_Problem_
This exercise asks for the records to be retyped exactly as they read.

_Available data_
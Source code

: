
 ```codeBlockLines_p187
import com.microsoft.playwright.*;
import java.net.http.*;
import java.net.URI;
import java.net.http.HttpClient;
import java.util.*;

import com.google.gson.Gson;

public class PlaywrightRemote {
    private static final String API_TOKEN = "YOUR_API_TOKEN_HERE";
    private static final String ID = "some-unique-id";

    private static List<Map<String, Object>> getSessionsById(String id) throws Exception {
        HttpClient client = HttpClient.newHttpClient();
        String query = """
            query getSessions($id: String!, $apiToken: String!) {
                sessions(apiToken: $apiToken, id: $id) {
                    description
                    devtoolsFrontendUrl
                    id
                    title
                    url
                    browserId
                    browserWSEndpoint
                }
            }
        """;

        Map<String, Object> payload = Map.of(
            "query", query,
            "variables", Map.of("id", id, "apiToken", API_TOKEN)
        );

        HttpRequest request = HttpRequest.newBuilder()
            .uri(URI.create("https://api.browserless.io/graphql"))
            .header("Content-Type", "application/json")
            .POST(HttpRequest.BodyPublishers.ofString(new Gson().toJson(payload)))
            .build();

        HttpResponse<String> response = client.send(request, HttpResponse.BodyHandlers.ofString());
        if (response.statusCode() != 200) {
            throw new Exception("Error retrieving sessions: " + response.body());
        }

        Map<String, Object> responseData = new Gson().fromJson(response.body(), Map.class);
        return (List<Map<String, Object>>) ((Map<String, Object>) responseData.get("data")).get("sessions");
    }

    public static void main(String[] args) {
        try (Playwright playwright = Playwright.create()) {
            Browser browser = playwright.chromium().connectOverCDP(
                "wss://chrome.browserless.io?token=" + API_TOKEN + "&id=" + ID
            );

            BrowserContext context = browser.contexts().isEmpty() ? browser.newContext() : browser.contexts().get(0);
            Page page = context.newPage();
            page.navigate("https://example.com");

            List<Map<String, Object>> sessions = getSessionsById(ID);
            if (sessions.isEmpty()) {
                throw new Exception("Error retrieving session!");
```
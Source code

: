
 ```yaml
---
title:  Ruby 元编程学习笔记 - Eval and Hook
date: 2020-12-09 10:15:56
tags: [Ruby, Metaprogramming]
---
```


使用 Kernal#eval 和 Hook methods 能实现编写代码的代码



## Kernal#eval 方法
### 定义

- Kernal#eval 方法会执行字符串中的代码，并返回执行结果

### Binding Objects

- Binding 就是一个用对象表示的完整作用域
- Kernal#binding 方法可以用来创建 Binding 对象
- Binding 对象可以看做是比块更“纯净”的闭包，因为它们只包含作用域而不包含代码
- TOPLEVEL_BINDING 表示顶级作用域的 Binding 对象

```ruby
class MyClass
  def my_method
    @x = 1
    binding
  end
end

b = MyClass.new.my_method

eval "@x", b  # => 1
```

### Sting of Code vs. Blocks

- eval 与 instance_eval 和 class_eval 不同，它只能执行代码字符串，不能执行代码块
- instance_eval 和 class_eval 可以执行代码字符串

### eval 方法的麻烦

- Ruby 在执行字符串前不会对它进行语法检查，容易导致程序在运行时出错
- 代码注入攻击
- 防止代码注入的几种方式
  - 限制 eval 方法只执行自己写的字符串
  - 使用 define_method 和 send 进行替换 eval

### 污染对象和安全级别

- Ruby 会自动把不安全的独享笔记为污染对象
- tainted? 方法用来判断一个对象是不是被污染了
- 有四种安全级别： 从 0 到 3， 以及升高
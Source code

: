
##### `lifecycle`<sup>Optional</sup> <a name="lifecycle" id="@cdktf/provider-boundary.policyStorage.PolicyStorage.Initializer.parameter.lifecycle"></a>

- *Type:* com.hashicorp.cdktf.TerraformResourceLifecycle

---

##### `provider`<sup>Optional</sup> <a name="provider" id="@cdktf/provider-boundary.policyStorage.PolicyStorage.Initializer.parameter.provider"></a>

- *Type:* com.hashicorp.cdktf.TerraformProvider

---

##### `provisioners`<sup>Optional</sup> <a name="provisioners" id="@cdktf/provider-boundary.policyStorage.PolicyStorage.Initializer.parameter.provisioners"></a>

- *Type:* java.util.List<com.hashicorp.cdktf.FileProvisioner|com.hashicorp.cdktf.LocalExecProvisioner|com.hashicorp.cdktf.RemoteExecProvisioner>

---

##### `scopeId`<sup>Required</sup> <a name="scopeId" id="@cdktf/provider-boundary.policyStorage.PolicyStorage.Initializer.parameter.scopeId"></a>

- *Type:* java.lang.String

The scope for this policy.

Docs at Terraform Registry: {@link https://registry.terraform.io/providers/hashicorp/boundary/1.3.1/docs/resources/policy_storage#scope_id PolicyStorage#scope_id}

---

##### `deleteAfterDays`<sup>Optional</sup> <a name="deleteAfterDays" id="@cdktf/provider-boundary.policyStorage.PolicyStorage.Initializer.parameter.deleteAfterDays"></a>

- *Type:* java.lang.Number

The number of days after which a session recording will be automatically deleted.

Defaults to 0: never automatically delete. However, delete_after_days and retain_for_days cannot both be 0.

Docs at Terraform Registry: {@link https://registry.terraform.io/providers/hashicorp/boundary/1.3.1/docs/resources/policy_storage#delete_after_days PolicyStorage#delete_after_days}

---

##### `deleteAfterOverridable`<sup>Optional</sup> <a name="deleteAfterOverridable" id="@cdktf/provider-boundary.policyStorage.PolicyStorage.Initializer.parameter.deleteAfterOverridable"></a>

_Reply_
Source code

:
 ```codeBlockLines_p187
import com.microsoft.playwright.*;
import java.net.http.*;
import java.net.URI;
import java.net.http.HttpClient;
import java.util.*;

import com.google.gson.Gson;

public class PlaywrightRemote {
    private static final String API_TOKEN = "YOUR_API_TOKEN_HERE";
    private static final String ID = "some-unique-id";

    private static List<Map<String, Object>> getSessionsById(String id) throws Exception {
        HttpClient client = HttpClient.newHttpClient();
        String query = """
            query getSessions($id: String!, $apiToken: String!) {
                sessions(apiToken: $apiToken, id: $id) {
                    description
                    devtoolsFrontendUrl
                    id
                    title
                    url
                    browserId
                    browserWSEndpoint
                }
            }
        """;

        Map<String, Object> payload = Map.of(
            "query", query,
            "variables", Map.of("id", id, "apiToken", API_TOKEN)
        );

        HttpRequest request = HttpRequest.newBuilder()
            .uri(URI.create("https://api.browserless.io/graphql"))
            .header("Content-Type", "application/json")
            .POST(HttpRequest.BodyPublishers.ofString(new Gson().toJson(payload)))
            .build();

        HttpResponse<String> response = client.send(request, HttpResponse.BodyHandlers.ofString());
        if (response.statusCode() != 200) {
            throw new Exception("Error retrieving sessions: " + response.body());
        }

        Map<String, Object> responseData = new Gson().fromJson(response.body(), Map.class);
        return (List<Map<String, Object>>) ((Map<String, Object>) responseData.get("data")).get("sessions");
    }

    public static void main(String[] args) {
        try (Playwright playwright = Playwright.create()) {
            Browser browser = playwright.chromium().connectOverCDP(
                "wss://chrome.browserless.io?token=" + API_TOKEN + "&id=" + ID
            );

            BrowserContext context = browser.contexts().isEmpty() ? browser.newContext() : browser.contexts().get(0);
            Page page = context.newPage();
            page.navigate("https://example.com");

            List<Map<String, Object>> sessions = getSessionsById(ID);
            if (sessions.isEmpty()) {
                throw new Exception("Error retrieving session!");
```
Source code

:
 ```yaml
---
title:  Ruby 元编程学习笔记 - Eval and Hook
date: 2020-12-09 10:15:56
tags: [Ruby, Metaprogramming]
---
```


使用 Kernal#eval 和 Hook methods 能实现编写代码的代码



## Kernal#eval 方法
### 定义

- Kernal#eval 方法会执行字符串中的代码，并返回执行结果

### Binding Objects

- Binding 就是一个用对象表示的完整作用域
- Kernal#binding 方法可以用来创建 Binding 对象
- Binding 对象可以看做是比块更“纯净”的闭包，因为它们只包含作用域而不包含代码
- TOPLEVEL_BINDING 表示顶级作用域的 Binding 对象

```ruby
class MyClass
  def my_method
    @x = 1
    binding
  end
end

b = MyClass.new.my_method

eval "@x", b  # => 1
```

### Sting of Code vs. Blocks

- eval 与 instance_eval 和 class_eval 不同，它只能执行代码字符串，不能执行代码块
- instance_eval 和 class_eval 可以执行代码字符串

### eval 方法的麻烦

- Ruby 在执行字符串前不会对它进行语法检查，容易导致程序在运行时出错
- 代码注入攻击
- 防止代码注入的几种方式
  - 限制 eval 方法只执行自己写的字符串
  - 使用 define_method 和 send 进行替换 eval

### 污染对象和安全级别

- Ruby 会自动把不安全的独享笔记为污染对象
- tainted? 方法用来判断一个对象是不是被污染了
- 有四种安全级别： 从 0 到 3， 以及升高
Source code

:
##### `lifecycle`<sup>Optional</sup> <a name="lifecycle" id="@cdktf/provider-boundary.policyStorage.PolicyStorage.Initializer.parameter.lifecycle"></a>

- *Type:* com.hashicorp.cdktf.TerraformResourceLifecycle

---

##### `provider`<sup>Optional</sup> <a name="provider" id="@cdktf/provider-boundary.policyStorage.PolicyStorage.Initializer.parameter.provider"></a>

- *Type:* com.hashicorp.cdktf.TerraformProvider

---

##### `provisioners`<sup>Optional</sup> <a name="provisioners" id="@cdktf/provider-boundary.policyStorage.PolicyStorage.Initializer.parameter.provisioners"></a>

- *Type:* java.util.List<com.hashicorp.cdktf.FileProvisioner|com.hashicorp.cdktf.LocalExecProvisioner|com.hashicorp.cdktf.RemoteExecProvisioner>

---

##### `scopeId`<sup>Required</sup> <a name="scopeId" id="@cdktf/provider-boundary.policyStorage.PolicyStorage.Initializer.parameter.scopeId"></a>

- *Type:* java.lang.String

The scope for this policy.

Docs at Terraform Registry: {@link https://registry.terraform.io/providers/hashicorp/boundary/1.3.1/docs/resources/policy_storage#scope_id PolicyStorage#scope_id}

---

##### `deleteAfterDays`<sup>Optional</sup> <a name="deleteAfterDays" id="@cdktf/provider-boundary.policyStorage.PolicyStorage.Initializer.parameter.deleteAfterDays"></a>

- *Type:* java.lang.Number

The number of days after which a session recording will be automatically deleted.

Defaults to 0: never automatically delete. However, delete_after_days and retain_for_days cannot both be 0.

Docs at Terraform Registry: {@link https://registry.terraform.io/providers/hashicorp/boundary/1.3.1/docs/resources/policy_storage#delete_after_days PolicyStorage#delete_after_days}

---

##### `deleteAfterOverridable`<sup>Optional</sup> <a name="deleteAfterOverridable" id="@cdktf/provider-boundary.policyStorage.PolicyStorage.Initializer.parameter.deleteAfterOverridable"></a>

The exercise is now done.